After Rae says goodbye to her boyfriend Ronnie (played by pop star Justin Timberlake), who has enlisted in the service for cloudy reasons, she immediately falls to the ground and starts writhing as if under attack by fire ants. This is her way of conveying uncontrollable, orgiastic need. A girl that needy, you'd approach like Miss RoboCop.

I love the way that both Samuel Jackson and Christina Ricci take chances like this, and the way that Brewer creates characters of unbelievable forbearance, like Ronnie, who is in a more or less constant state of panic attacks and compulsion. And I like the understated way the rural Tennessee locations are used. You have never seen a movie like this before. Then again, you may not hope to. Some good blues music helps carry the day.
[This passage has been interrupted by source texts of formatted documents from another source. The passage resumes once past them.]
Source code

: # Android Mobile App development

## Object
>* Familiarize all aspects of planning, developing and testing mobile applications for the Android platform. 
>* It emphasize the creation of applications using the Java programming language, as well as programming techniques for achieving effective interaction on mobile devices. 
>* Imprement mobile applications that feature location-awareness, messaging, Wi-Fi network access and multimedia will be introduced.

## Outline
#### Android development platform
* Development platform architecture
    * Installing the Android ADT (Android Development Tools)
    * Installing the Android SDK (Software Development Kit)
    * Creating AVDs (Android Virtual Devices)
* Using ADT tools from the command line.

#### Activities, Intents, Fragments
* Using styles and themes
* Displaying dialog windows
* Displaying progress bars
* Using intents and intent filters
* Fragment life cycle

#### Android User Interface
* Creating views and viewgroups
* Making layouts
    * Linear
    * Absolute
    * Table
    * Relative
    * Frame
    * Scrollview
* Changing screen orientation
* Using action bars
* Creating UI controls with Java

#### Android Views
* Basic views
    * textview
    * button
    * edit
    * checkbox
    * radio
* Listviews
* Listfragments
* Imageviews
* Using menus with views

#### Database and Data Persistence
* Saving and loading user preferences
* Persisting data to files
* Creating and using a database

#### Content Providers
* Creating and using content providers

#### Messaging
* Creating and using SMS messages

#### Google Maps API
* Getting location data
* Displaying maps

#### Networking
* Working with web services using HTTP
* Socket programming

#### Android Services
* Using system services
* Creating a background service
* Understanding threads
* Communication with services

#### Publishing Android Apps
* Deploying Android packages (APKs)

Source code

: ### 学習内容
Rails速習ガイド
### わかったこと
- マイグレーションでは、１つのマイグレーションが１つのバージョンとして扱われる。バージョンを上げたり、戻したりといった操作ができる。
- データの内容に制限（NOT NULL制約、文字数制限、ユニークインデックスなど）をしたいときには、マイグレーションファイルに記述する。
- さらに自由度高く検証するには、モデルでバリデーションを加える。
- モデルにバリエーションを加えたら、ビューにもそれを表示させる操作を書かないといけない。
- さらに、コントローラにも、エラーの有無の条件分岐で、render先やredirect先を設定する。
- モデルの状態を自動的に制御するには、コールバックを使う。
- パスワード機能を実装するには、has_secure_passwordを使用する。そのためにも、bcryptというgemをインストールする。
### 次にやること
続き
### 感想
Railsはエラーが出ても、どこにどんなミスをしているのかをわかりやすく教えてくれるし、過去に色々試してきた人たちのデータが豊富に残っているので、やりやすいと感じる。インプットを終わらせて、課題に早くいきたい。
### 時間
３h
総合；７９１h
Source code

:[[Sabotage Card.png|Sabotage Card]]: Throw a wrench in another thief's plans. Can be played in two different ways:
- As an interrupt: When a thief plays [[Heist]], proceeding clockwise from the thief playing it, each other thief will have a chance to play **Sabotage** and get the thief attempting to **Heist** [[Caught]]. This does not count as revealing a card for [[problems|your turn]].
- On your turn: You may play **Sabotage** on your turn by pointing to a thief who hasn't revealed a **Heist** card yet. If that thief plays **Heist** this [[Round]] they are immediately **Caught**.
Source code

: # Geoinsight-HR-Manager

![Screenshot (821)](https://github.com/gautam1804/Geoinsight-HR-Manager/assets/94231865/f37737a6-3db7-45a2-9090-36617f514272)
I heard some days after the screening that Jackson considers this his best performance. Well, maybe it is. He disappears into the role, and a good performance requires energy, daring, courage and intensity, which he supplies in abundance. Few actors could accomplish work at this level with this screenplay. As for Christina Ricci, she is the right actor for this role; she embodies this poor, mixed-up creature and lets you experience both her pain and her hope. Her work defines the boundaries of the thankless.

Roger Ebert

Roger Ebert was the film critic of the Chicago Sun-Times from 1967 until his death in 2013. In 1975, he won the Pulitzer Prize for distinguished criticism.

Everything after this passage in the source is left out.